ABOUT THIS EXERCISE:
Transcribe the records below. Leave every line exactly as written.

Collected data entries:
•••••

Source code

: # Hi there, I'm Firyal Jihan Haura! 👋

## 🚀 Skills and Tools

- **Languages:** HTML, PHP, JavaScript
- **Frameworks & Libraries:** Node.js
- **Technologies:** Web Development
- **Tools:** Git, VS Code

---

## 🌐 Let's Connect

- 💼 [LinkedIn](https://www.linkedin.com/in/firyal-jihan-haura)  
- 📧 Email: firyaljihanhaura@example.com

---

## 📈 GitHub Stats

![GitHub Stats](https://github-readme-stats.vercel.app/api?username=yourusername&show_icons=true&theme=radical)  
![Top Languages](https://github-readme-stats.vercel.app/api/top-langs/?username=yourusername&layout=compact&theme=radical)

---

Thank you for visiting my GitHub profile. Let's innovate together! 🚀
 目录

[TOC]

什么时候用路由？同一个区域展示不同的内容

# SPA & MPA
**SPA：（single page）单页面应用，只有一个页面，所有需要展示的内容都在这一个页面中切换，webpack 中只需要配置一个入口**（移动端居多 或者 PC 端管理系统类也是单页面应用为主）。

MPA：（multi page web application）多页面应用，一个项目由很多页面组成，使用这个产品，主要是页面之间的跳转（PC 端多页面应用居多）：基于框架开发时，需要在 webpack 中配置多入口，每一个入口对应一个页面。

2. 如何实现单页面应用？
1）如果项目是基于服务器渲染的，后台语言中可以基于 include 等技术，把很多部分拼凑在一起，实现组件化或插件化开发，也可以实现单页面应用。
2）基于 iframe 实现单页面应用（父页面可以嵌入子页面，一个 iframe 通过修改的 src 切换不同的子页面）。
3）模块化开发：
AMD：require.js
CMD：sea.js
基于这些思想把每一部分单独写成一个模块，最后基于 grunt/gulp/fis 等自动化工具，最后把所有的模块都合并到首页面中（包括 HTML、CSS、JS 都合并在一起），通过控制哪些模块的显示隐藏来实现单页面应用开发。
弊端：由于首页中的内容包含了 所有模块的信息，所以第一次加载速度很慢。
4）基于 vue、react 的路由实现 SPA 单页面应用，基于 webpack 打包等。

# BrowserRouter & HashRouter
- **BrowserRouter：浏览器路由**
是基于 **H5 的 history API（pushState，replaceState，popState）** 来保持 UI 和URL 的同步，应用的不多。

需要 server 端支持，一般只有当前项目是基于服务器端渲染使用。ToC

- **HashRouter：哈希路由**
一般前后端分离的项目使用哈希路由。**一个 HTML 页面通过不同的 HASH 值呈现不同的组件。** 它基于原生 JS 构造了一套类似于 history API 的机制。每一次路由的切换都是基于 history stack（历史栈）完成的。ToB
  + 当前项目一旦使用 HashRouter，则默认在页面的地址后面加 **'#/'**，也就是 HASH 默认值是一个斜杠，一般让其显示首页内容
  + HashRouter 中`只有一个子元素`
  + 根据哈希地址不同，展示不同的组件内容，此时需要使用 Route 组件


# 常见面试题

•••••

RESULT:
Source code

: # Hi there, I'm Firyal Jihan Haura! 👋

## 🚀 Skills and Tools

- **Languages:** HTML, PHP, JavaScript
- **Frameworks & Libraries:** Node.js
- **Technologies:** Web Development
- **Tools:** Git, VS Code

---

## 🌐 Let's Connect

- 💼 [LinkedIn](https://www.linkedin.com/in/firyal-jihan-haura)  
- 📧 Email: firyaljihanhaura@example.com

---

## 📈 GitHub Stats

![GitHub Stats](https://github-readme-stats.vercel.app/api?username=yourusername&show_icons=true&theme=radical)  
![Top Languages](https://github-readme-stats.vercel.app/api/top-langs/?username=yourusername&layout=compact&theme=radical)

---

Thank you for visiting my GitHub profile. Let's innovate together! 🚀
 目录

[TOC]

什么时候用路由？同一个区域展示不同的内容

# SPA & MPA
**SPA：（single page）单页面应用，只有一个页面，所有需要展示的内容都在这一个页面中切换，webpack 中只需要配置一个入口**（移动端居多 或者 PC 端管理系统类也是单页面应用为主）。

MPA：（multi page web application）多页面应用，一个项目由很多页面组成，使用这个产品，主要是页面之间的跳转（PC 端多页面应用居多）：基于框架开发时，需要在 webpack 中配置多入口，每一个入口对应一个页面。

2. 如何实现单页面应用？
1）如果项目是基于服务器渲染的，后台语言中可以基于 include 等技术，把很多部分拼凑在一起，实现组件化或插件化开发，也可以实现单页面应用。
2）基于 iframe 实现单页面应用（父页面可以嵌入子页面，一个 iframe 通过修改的 src 切换不同的子页面）。
3）模块化开发：
AMD：require.js
CMD：sea.js
基于这些思想把每一部分单独写成一个模块，最后基于 grunt/gulp/fis 等自动化工具，最后把所有的模块都合并到首页面中（包括 HTML、CSS、JS 都合并在一起），通过控制哪些模块的显示隐藏来实现单页面应用开发。
弊端：由于首页中的内容包含了 所有模块的信息，所以第一次加载速度很慢。
4）基于 vue、react 的路由实现 SPA 单页面应用，基于 webpack 打包等。

# BrowserRouter & HashRouter
- **BrowserRouter：浏览器路由**
是基于 **H5 的 history API（pushState，replaceState，popState）** 来保持 UI 和URL 的同步，应用的不多。

需要 server 端支持，一般只有当前项目是基于服务器端渲染使用。ToC

- **HashRouter：哈希路由**
一般前后端分离的项目使用哈希路由。**一个 HTML 页面通过不同的 HASH 值呈现不同的组件。** 它基于原生 JS 构造了一套类似于 history API 的机制。每一次路由的切换都是基于 history stack（历史栈）完成的。ToB
  + 当前项目一旦使用 HashRouter，则默认在页面的地址后面加 **'#/'**，也就是 HASH 默认值是一个斜杠，一般让其显示首页内容
  + HashRouter 中`只有一个子元素`
  + 根据哈希地址不同，展示不同的组件内容，此时需要使用 Route 组件


# 常见面试题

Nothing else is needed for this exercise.